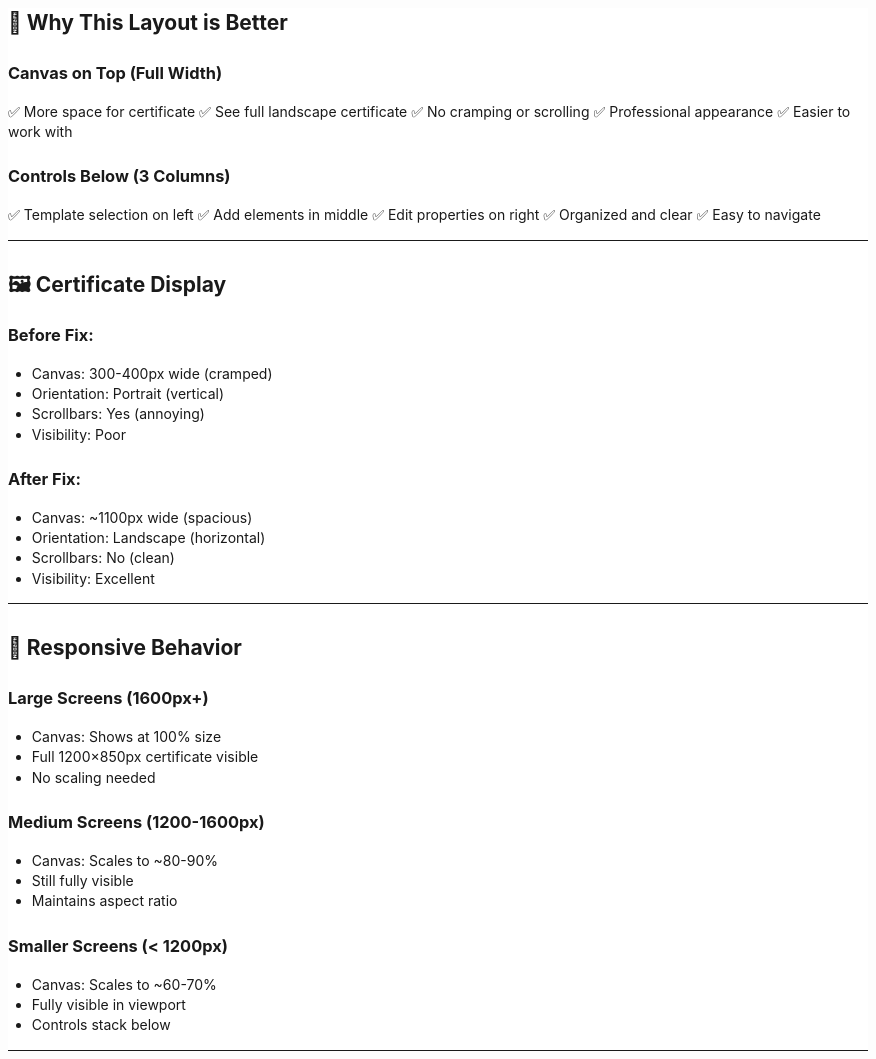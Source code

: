 
## 🎯 Why This Layout is Better

### **Canvas on Top (Full Width)**
✅ More space for certificate
✅ See full landscape certificate
✅ No cramping or scrolling
✅ Professional appearance
✅ Easier to work with

### **Controls Below (3 Columns)**
✅ Template selection on left
✅ Add elements in middle
✅ Edit properties on right
✅ Organized and clear
✅ Easy to navigate

---

## 🖼️ Certificate Display

### **Before Fix:**
- Canvas: 300-400px wide (cramped)
- Orientation: Portrait (vertical)
- Scrollbars: Yes (annoying)
- Visibility: Poor

### **After Fix:**
- Canvas: ~1100px wide (spacious)
- Orientation: Landscape (horizontal)
- Scrollbars: No (clean)
- Visibility: Excellent

---

## 📏 Responsive Behavior

### **Large Screens (1600px+)**
- Canvas: Shows at 100% size
- Full 1200×850px certificate visible
- No scaling needed

### **Medium Screens (1200-1600px)**
- Canvas: Scales to ~80-90%
- Still fully visible
- Maintains aspect ratio

### **Smaller Screens (< 1200px)**
- Canvas: Scales to ~60-70%
- Fully visible in viewport
- Controls stack below

---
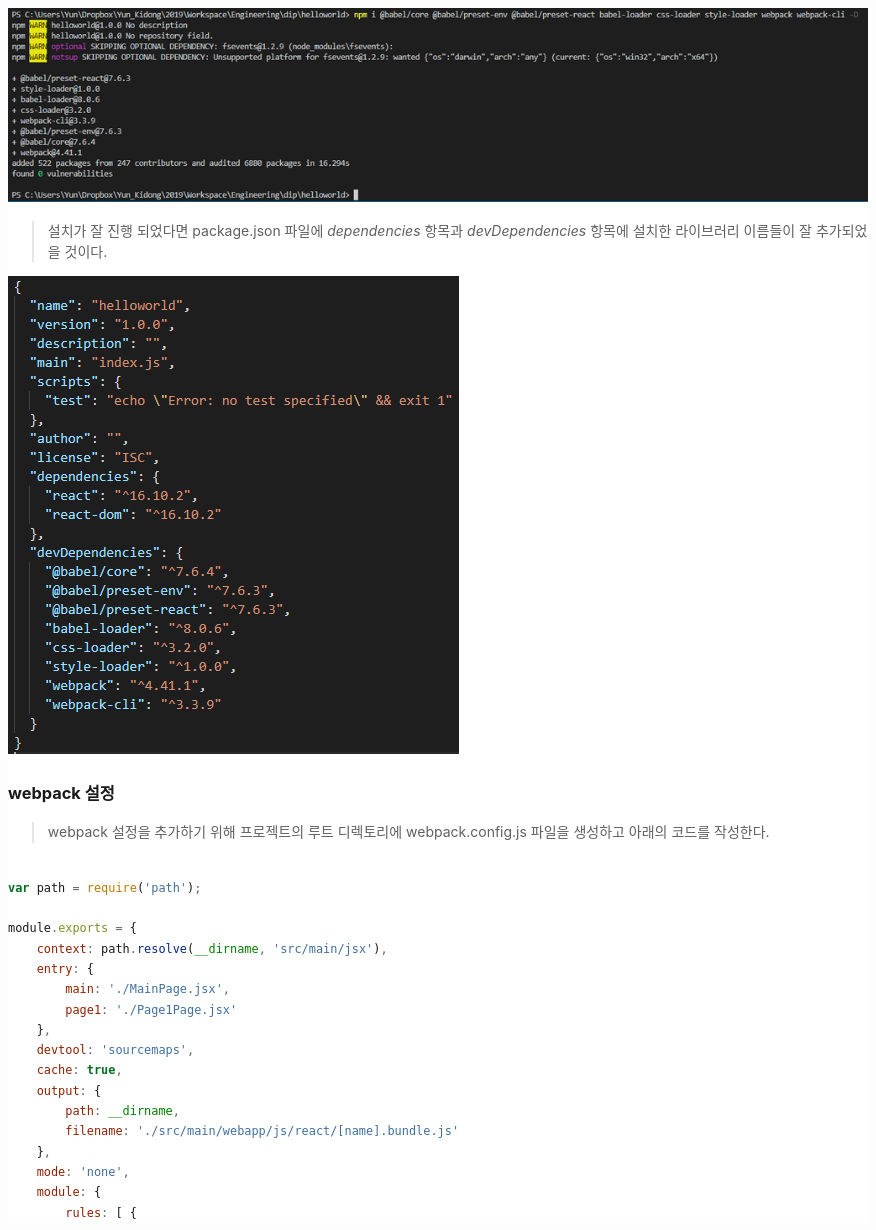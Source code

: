 <img src="/workspace/devlog/react/react_springboot_v1/res/15.png">

> 설치가 잘 진행 되었다면 package.json 파일에 _dependencies_ 항목과 _devDependencies_ 항목에 설치한 라이브러리 이름들이 잘 추가되었을 것이다.

<img src="/workspace/devlog/react/react_springboot_v1/res/16.png">

### webpack 설정

> webpack 설정을 추가하기 위해 프로젝트의 루트 디렉토리에 webpack.config.js 파일을 생성하고 아래의 코드를 작성한다.

```js

var path = require('path');
 
module.exports = {
    context: path.resolve(__dirname, 'src/main/jsx'),
    entry: {
        main: './MainPage.jsx',
        page1: './Page1Page.jsx'
    },
    devtool: 'sourcemaps',
    cache: true,
    output: {
        path: __dirname,
        filename: './src/main/webapp/js/react/[name].bundle.js'
    },
    mode: 'none',
    module: {
        rules: [ {
```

────────────────────

■ **What is expected**
The pictures are not wanted, but every line of the listing should be duplicated exactly.

■ **Response**
Source code

: 
## 🎯 Why This Layout is Better

### **Canvas on Top (Full Width)**
✅ More space for certificate
✅ See full landscape certificate
✅ No cramping or scrolling
✅ Professional appearance
✅ Easier to work with

### **Controls Below (3 Columns)**
✅ Template selection on left
✅ Add elements in middle
✅ Edit properties on right
✅ Organized and clear
✅ Easy to navigate

---

## 🖼️ Certificate Display

### **Before Fix:**
- Canvas: 300-400px wide (cramped)
- Orientation: Portrait (vertical)
- Scrollbars: Yes (annoying)
- Visibility: Poor

### **After Fix:**
- Canvas: ~1100px wide (spacious)
- Orientation: Landscape (horizontal)
- Scrollbars: No (clean)
- Visibility: Excellent

---

## 📏 Responsive Behavior

### **Large Screens (1600px+)**
- Canvas: Shows at 100% size
- Full 1200×850px certificate visible
- No scaling needed

### **Medium Screens (1200-1600px)**
- Canvas: Scales to ~80-90%
- Still fully visible
- Maintains aspect ratio

### **Smaller Screens (< 1200px)**
- Canvas: Scales to ~60-70%
- Fully visible in viewport
- Controls stack below

---
Source code

: <img src="/workspace/devlog/react/react_springboot_v1/res/15.png">

> 설치가 잘 진행 되었다면 package.json 파일에 _dependencies_ 항목과 _devDependencies_ 항목에 설치한 라이브러리 이름들이 잘 추가되었을 것이다.

<img src="/workspace/devlog/react/react_springboot_v1/res/16.png">

### webpack 설정

> webpack 설정을 추가하기 위해 프로젝트의 루트 디렉토리에 webpack.config.js 파일을 생성하고 아래의 코드를 작성한다.

```js

var path = require('path');
 
module.exports = {
    context: path.resolve(__dirname, 'src/main/jsx'),
    entry: {
        main: './MainPage.jsx',
        page1: './Page1Page.jsx'
    },
    devtool: 'sourcemaps',
    cache: true,
    output: {
        path: __dirname,
        filename: './src/main/webapp/js/react/[name].bundle.js'
    },
    mode: 'none',
    module: {
        rules: [ {
```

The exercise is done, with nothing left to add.